Qui non si parla di moda. Ma di vestiti. E sono le donne a parlarne. 33 scrittrici di tutto il mondo, 33 donne di culture diverse che raccontano a partire dai vestiti. Basta infatti un solo capo d'abbigliamento per destare memorie, identità negate o ritrovate, sentimenti di amore o di rabbia, stagioni dell'esistenza. Il vestito copre e scopre. Nasconde il corpo e lo rivela. Dice. Comunica. E diventa una parte sostanziale della storia, della cultura, della sessualità. È un rito e un racconto. In quest'opera corale, coinvolgente e a suo modo unica, complice la fisionomia variegatissima delle autrici, ci troviamo di fronte a un'estemporanea riflessione sulla civiltà e sulla femminilità. Tra le altre, Carol Shields e Caryn Franklin descrivono gli indumenti come sorta di rito di passaggio all'eta adulta; A L Kennedy e bell hooks esplorano i legami tra vestiti e sessualità; Joan Smith e Sarah Dreher guardano al significato politico di ciò che indossiamo; Jean Buffong e Manju Kak ne discutono le risonanze culturali; Catherine Dunne e Andrea Stuart lasciano emergere il rapporto con la storia; Margaret Atwood, Janice Galloway e Joyce Carol Oates rivelano il modo in cui nei vestiti possono riflettersi le intricate relazioni madre-figlia. Sciarpe, cappelli, biancheria intima, gonne, calze, eleganti abiti da sera: nulla manca in questa straordinaria sfilata di capi unici, come unica è la memoria che li evoca e li nutre di senso.
Oggi voglio parlarvi di un libricino scovato nella libreria dei proprietari di casa, un libricino di quelli che ha ancora il prezzo in lire e il bordo delle pagine un po' ingiallite, giusto per intenderci.
Devo dire che il voto è un voto di media, ci sono 33 penne che si alternano, qualcuna si meritava anche 5 stelle, ma il medione che farei è questo.
Qui si parla non dei vestiti, in quanto strumento per pudore e riscaldamento, ma si parla di abiti e accessori come carte copiative di eventi, come amuleti porta fortuna, come ricordi di persone care che ci sono state e che non ci sono più.
E' cosi che si legge dell'acquisto agognato di quel tipo specifico di scarpe, come strumento di accettazione del Gruppo durante la faticosa fase di ribellione adolescenziale.
Si parla di intimo, di reggiseni come strumenti per esplorare la propria sensualità, ma anche come elemento che imprigiona la donna in una gabbia dalla quale qualcuna ha il coraggio di evadere.
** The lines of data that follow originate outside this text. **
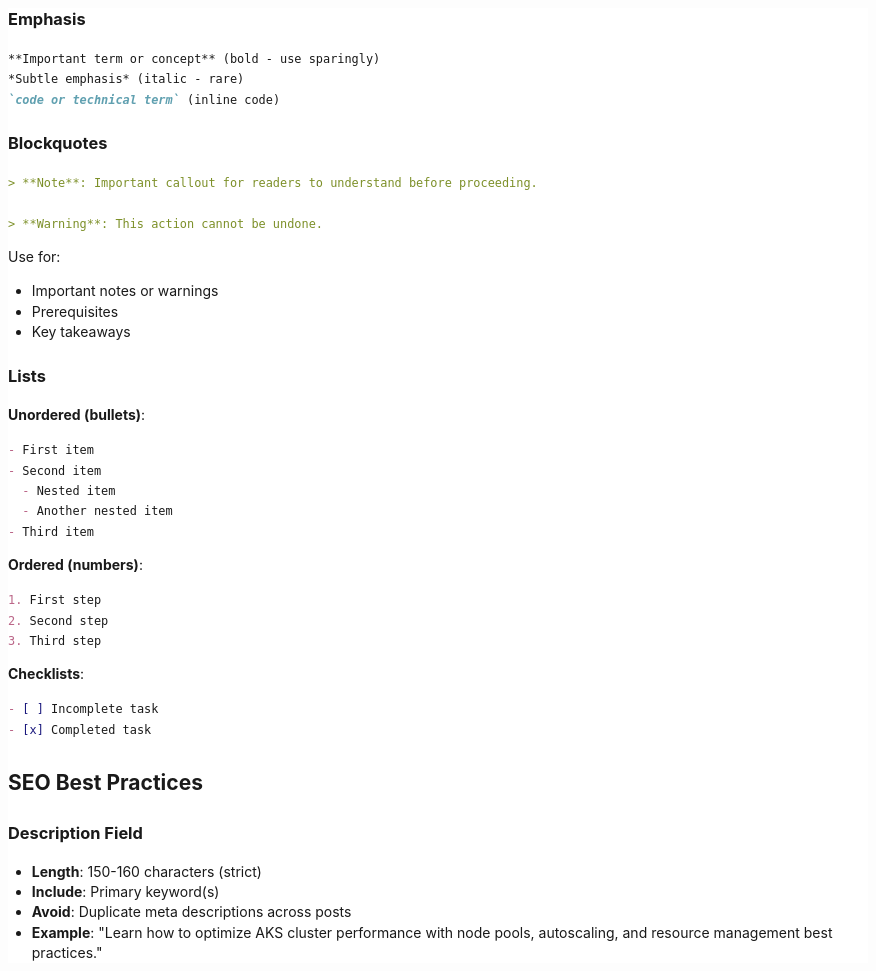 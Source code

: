 ### Emphasis

```markdown
**Important term or concept** (bold - use sparingly)
*Subtle emphasis* (italic - rare)
`code or technical term` (inline code)
```

### Blockquotes

```markdown
> **Note**: Important callout for readers to understand before proceeding.

> **Warning**: This action cannot be undone.
```

Use for:

- Important notes or warnings
- Prerequisites
- Key takeaways

### Lists

**Unordered (bullets)**:

```markdown
- First item
- Second item
  - Nested item
  - Another nested item
- Third item
```

**Ordered (numbers)**:

```markdown
1. First step
2. Second step
3. Third step
```

**Checklists**:

```markdown
- [ ] Incomplete task
- [x] Completed task
```

## SEO Best Practices

### Description Field

- **Length**: 150-160 characters (strict)
- **Include**: Primary keyword(s)
- **Avoid**: Duplicate meta descriptions across posts
- **Example**: "Learn how to optimize AKS cluster performance with node pools, autoscaling, and resource management best practices."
Si parla degli abiti rosa in crinolina che si è obbligati ad indossare quando al nostro guardaroba ci pensa ancora la mamma.
E' un libro delicato ed a tratti emozionante: impossibile non riconoscersi in almeno uno di questi racconti.
Valore aggiunto è che si alternano, come dicevo, diverse voci, di età, estrazione, esperienza e culture differenti.
Ve lo consiglio e se dovessi pensare ad un occasione, vi direi che è il perfetto compagno in un viaggio in treno di un paio di ore, dato che questo è il tempo che vi servirà per leggere questo libricino scorrevole e delicato.